Exercise description: Return each line below holding the string "instead".

[Stored items from a collection]
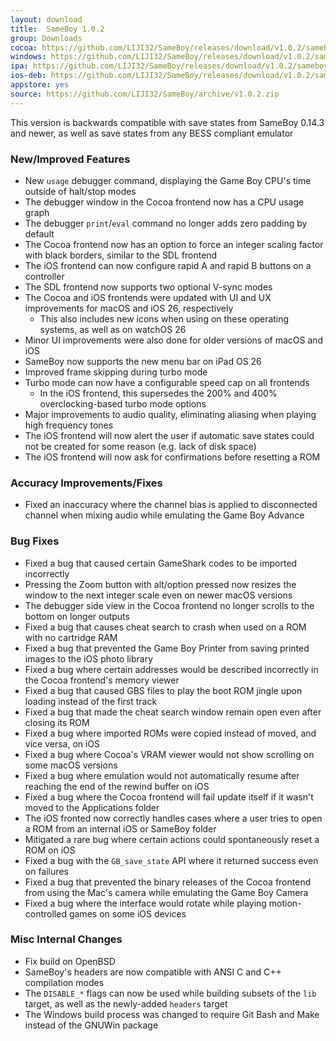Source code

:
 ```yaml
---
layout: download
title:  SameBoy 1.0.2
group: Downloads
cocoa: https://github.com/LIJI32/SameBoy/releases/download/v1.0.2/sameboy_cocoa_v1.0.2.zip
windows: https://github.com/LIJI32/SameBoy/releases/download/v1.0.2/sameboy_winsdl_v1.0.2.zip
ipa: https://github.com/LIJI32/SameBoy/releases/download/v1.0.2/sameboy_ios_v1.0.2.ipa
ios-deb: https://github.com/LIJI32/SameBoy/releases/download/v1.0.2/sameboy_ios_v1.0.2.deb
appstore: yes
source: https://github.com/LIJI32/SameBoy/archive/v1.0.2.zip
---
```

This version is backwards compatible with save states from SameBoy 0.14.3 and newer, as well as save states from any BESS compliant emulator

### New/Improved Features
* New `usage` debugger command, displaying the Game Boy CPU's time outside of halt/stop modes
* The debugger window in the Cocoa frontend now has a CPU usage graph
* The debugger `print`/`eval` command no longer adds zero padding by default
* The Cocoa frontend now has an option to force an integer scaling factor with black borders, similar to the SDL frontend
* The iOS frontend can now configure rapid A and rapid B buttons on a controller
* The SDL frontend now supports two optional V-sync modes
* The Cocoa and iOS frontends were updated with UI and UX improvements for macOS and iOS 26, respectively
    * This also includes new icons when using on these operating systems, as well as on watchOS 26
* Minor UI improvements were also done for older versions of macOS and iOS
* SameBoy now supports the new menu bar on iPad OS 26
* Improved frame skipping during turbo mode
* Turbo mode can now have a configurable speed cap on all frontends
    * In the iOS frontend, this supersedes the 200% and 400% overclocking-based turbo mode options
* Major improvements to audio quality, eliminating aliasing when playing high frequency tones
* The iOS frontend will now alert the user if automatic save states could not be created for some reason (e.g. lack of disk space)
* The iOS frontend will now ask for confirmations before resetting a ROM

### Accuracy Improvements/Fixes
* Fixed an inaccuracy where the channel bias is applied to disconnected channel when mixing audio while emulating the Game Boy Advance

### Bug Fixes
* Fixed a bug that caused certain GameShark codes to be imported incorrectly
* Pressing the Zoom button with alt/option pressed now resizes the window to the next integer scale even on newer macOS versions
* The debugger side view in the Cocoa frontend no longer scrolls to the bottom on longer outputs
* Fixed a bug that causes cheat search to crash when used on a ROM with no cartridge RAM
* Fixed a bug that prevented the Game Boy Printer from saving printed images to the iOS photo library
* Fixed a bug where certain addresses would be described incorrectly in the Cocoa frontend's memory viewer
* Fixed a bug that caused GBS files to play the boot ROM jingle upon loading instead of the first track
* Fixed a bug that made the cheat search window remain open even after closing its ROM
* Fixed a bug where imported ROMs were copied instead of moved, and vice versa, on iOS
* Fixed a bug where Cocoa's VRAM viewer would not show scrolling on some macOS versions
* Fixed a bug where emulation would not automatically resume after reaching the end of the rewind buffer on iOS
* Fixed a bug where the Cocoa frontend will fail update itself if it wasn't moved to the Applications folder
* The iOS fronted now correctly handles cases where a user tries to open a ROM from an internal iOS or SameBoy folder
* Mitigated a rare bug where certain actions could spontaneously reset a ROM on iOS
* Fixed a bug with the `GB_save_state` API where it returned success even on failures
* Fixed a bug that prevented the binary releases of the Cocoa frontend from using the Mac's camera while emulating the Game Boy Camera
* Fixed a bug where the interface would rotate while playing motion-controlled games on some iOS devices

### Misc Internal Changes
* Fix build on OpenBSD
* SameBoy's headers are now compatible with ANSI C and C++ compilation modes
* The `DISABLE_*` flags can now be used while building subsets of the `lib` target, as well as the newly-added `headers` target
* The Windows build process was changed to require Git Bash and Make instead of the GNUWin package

Result for this task:
* Fixed a bug that caused GBS files to play the boot ROM jingle upon loading instead of the first track
* Fixed a bug where imported ROMs were copied instead of moved, and vice versa, on iOS
* The Windows build process was changed to require Git Bash and Make instead of the GNUWin package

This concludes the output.